▸ **TASK DIRECTIONS**
Report back every line in the data that includes the string "align".
*** Block opens ***
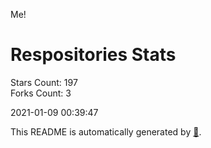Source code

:Me!

# Respositories Stats
Stars Count: 197  
Forks Count: 3

2021-01-09 00:39:47  

This README is automatically generated by [🐰](https://github.com/rnitta/rnitta).
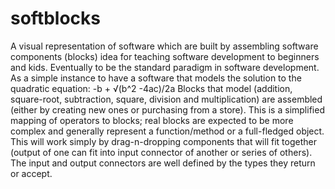 # softblocks
A visual representation of software which are built by assembling software components (blocks) idea for teaching software development to beginners and kids. Eventually to be the standard paradigm in software development.  As a simple instance to have a software that models the solution to the quadratic equation:  -b + √(b^2 -4ac)/2a  Blocks that model (addition, square-root,  subtraction, square, division and multiplication) are assembled (either by creating new ones or purchasing from a store). This is a simplified mapping of operators to blocks; real blocks are expected to be more complex and generally represent a function/method or a full-fledged object.  This will work simply by drag-n-dropping components that will fit together (output of one can fit into input connector of another or series of others). The input and output connectors are well defined by the types they return or accept.
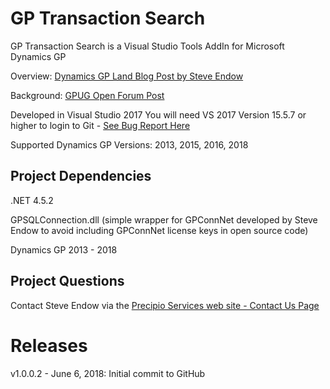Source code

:# GP Transaction Search
GP Transaction Search is a Visual Studio Tools AddIn for Microsoft Dynamics GP

Overview:
[Dynamics GP Land Blog Post by Steve Endow](https://dynamicsgpland.blogspot.com/2018/06/dynamics-gp-transaction-search-v10-is.html)

Background:
[GPUG Open Forum Post](https://www.gpug.com/communities/community-home/digestviewer/viewthread?GroupId=247&MessageKey=662417f0-4c68-4ad8-b644-c4f628e45442&CommunityKey=4754a624-39c5-4458-8105-02b65a7e929e&tab=digestviewer&ReturnUrl=%2fcommunities%2fcommunity-home%2fdigestviewer%3fListKey%3dc8985617-e1ed-4b37-9427-d2bc0e80cbc1%26CommunityKey%3d4754a624-39c5-4458-8105-02b65a7e929e)

Developed in Visual Studio 2017 
You will need VS 2017 Version 15.5.7 or higher to login to Git - [See Bug Report Here](https://github.com/github/VisualStudio/issues/949)

Supported Dynamics GP Versions:  2013, 2015, 2016, 2018


## Project Dependencies
.NET 4.5.2

GPSQLConnection.dll (simple wrapper for GPConnNet developed by Steve Endow to avoid including GPConnNet license keys in open source code)

Dynamics GP 2013 - 2018


## Project Questions
Contact Steve Endow via the [Precipio Services web site - Contact Us Page](https://precipioservices.com/contact-us/)


# Releases

v1.0.0.2 - June 6, 2018: Initial commit to GitHub
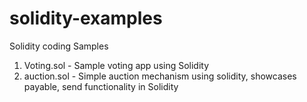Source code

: # solidity-examples
Solidity coding Samples

1) Voting.sol - Sample voting app using Solidity
2) auction.sol - Simple auction mechanism using solidity, showcases payable, send functionality in Solidity
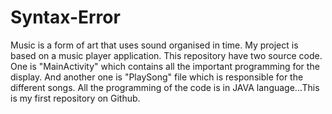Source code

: # Syntax-Error
Music is a form of art that uses sound organised in time. My project is based on a music player application. This repository have two source code. One is "MainActivity" which contains all the important programming for the display. And another one is "PlaySong" file which is responsible for the different songs. All the programming of the code is in JAVA language...This is my first repository on Github.
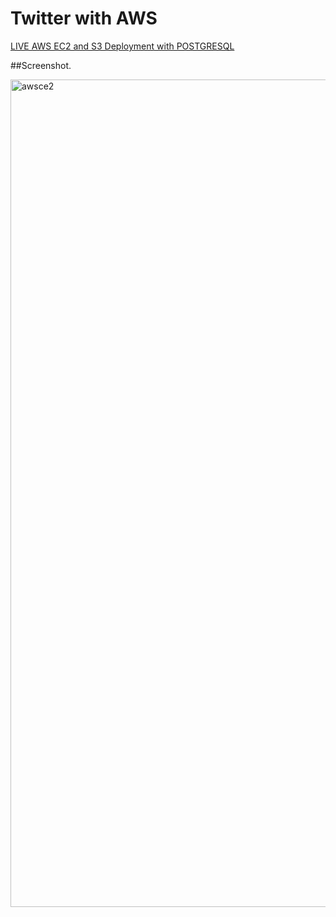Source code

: # Twitter with AWS 



[LIVE AWS EC2 and S3 Deployment with POSTGRESQL](http://ec2-13-201-225-189.ap-south-1.compute.amazonaws.com/)




##Screenshot.

<img width="1324" alt="awsce2" src="https://github.com/anugrahmasih261/awstwitter/assets/65607767/e23dbb8f-e19e-4563-b425-70982ca37469">


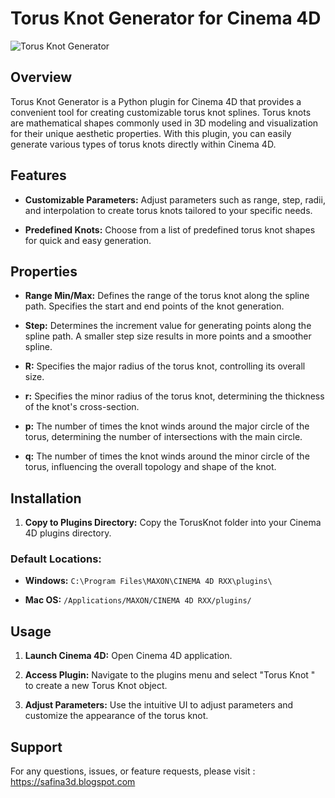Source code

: 
# Torus Knot Generator for Cinema 4D

![Torus Knot Generator](https://3.bp.blogspot.com/-ERWjhfs98dA/XbeCZdfsUZI/AAAAAAAACYc/-_u4idoFd7A3n2IbvoUVMSh-WGRUBPm8ACKgBGAsYHg/s1600/knot.png)

## Overview

Torus Knot Generator is a Python plugin for Cinema 4D that provides a convenient tool for creating customizable torus knot splines. Torus knots are mathematical shapes commonly used in 3D modeling and visualization for their unique aesthetic properties. With this plugin, you can easily generate various types of torus knots directly within Cinema 4D.

## Features

- **Customizable Parameters:** Adjust parameters such as range, step, radii, and interpolation to create torus knots tailored to your specific needs.
  
- **Predefined Knots:** Choose from a list of predefined torus knot shapes for quick and easy generation.

## Properties

- **Range Min/Max:** Defines the range of the torus knot along the spline path. Specifies the start and end points of the knot generation.

- **Step:** Determines the increment value for generating points along the spline path. A smaller step size results in more points and a smoother spline.

- **R:** Specifies the major radius of the torus knot, controlling its overall size.

- **r:** Specifies the minor radius of the torus knot, determining the thickness of the knot's cross-section.

- **p:** The number of times the knot winds around the major circle of the torus, determining the number of intersections with the main circle.

- **q:** The number of times the knot winds around the minor circle of the torus, influencing the overall topology and shape of the knot.



## Installation

1. **Copy to Plugins Directory:** Copy the TorusKnot folder into your Cinema 4D plugins directory.

### Default Locations:

- **Windows:** `C:\Program Files\MAXON\CINEMA 4D RXX\plugins\`
  
- **Mac OS:** `/Applications/MAXON/CINEMA 4D RXX/plugins/`

## Usage

1. **Launch Cinema 4D:** Open Cinema 4D application.
   
2. **Access Plugin:** Navigate to the plugins menu and select "Torus Knot " to create a new Torus Knot object.
   
3. **Adjust Parameters:** Use the intuitive UI to adjust parameters and customize the appearance of the torus knot.



## Support

For any questions, issues, or feature requests, please visit : https://safina3d.blogspot.com

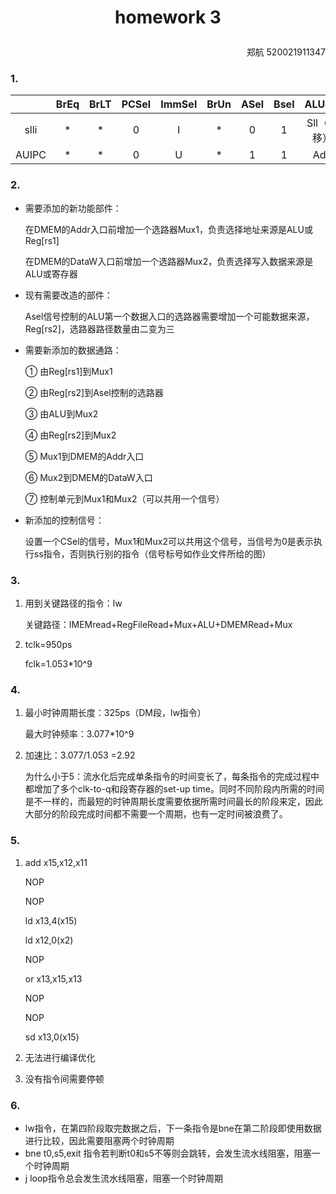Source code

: # <p align="center">homework 3</p>

<p align="right">郑航 520021911347</p>



### 1.

|       | BrEq | BrLT | PCSel | ImmSel | BrUn | ASel | Bsel |   ALUSel    | MemRW | RegWen | WBSel |
| :---: | :--: | :--: | :---: | :----: | :--: | :--: | :--: | :---------: | :---: | :----: | :---: |
| slli  |  *   |  *   |   0   |   I    |  *   |  0   |  1   | Sll（左移） |   0   |   1    |   1   |
| AUIPC |  *   |  *   |   0   |   U    |  *   |  1   |  1   |     Add     |   0   |   1    |   1   |



### 2.

+ 需要添加的新功能部件：

  在DMEM的Addr入口前增加一个选路器Mux1，负责选择地址来源是ALU或Reg[rs1]

  在DMEM的DataW入口前增加一个选路器Mux2，负责选择写入数据来源是ALU或寄存器

+ 现有需要改造的部件：

  Asel信号控制的ALU第一个数据入口的选路器需要增加一个可能数据来源，Reg[rs2]，选路器路径数量由二变为三

+ 需要新添加的数据通路：

  ① 由Reg[rs1]到Mux1

  ② 由Reg[rs2]到Asel控制的选路器

  ③ 由ALU到Mux2

  ④ 由Reg[rs2]到Mux2

  ⑤ Mux1到DMEM的Addr入口

  ⑥ Mux2到DMEM的DataW入口

  ⑦ 控制单元到Mux1和Mux2（可以共用一个信号）

+ 新添加的控制信号：

  设置一个CSel的信号，Mux1和Mux2可以共用这个信号，当信号为0是表示执行ss指令，否则执行别的指令（信号标号如作业文件所给的图）



### 3.

1. 用到关键路径的指令：lw

   关键路径：IMEMread+RegFileRead+Mux+ALU+DMEMRead+Mux

2. tclk=950ps

   fclk=1.053*10^9



### 4.

1. 最小时钟周期长度：325ps（DM段，lw指令）

   最大时钟频率：3.077*10^9

2. 加速比：3.077/1.053 =2.92

   为什么小于5：流水化后完成单条指令的时间变长了，每条指令的完成过程中都增加了多个clk-to-q和段寄存器的set-up time。同时不同阶段内所需的时间是不一样的，而最短的时钟周期长度需要依据所需时间最长的阶段来定，因此大部分的阶段完成时间都不需要一个周期，也有一定时间被浪费了。



### 5.

1. add x15,x12,x11

   NOP

   NOP

   ld x13,4(x15)

   ld x12,0(x2)

   NOP

   or x13,x15,x13

   NOP

   NOP

   sd x13,0(x15)

2. 无法进行编译优化
3. 没有指令间需要停顿



### 6.

+ lw指令，在第四阶段取完数据之后，下一条指令是bne在第二阶段即使用数据进行比较，因此需要阻塞两个时钟周期
+ bne t0,s5,exit 指令若判断t0和s5不等则会跳转，会发生流水线阻塞，阻塞一个时钟周期
+ j loop指令总会发生流水线阻塞，阻塞一个时钟周期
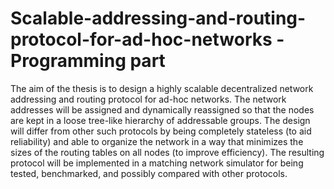 # Scalable-addressing-and-routing-protocol-for-ad-hoc-networks - Programming part
The aim of the thesis is to design a highly scalable decentralized network addressing and routing protocol for ad-hoc networks. The network addresses will be assigned and dynamically reassigned so that the nodes are kept in a loose tree-like hierarchy of addressable groups. The design will differ from other such protocols by being completely stateless (to aid reliability) and able to organize the network in a way that minimizes the sizes of the routing tables on all nodes (to improve efficiency). The resulting protocol will be implemented in a matching network simulator for being tested, benchmarked, and possibly compared with other protocols.
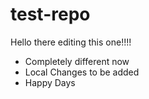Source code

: # test-repo
Hello there editing this one!!!!

- Completely different now
- Local Changes to be added
- Happy Days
*** Block closes ***
▸ **SOLVED EXERCISE**
: # <p align="center">homework 3</p>
<p align="right">郑航 520021911347</p>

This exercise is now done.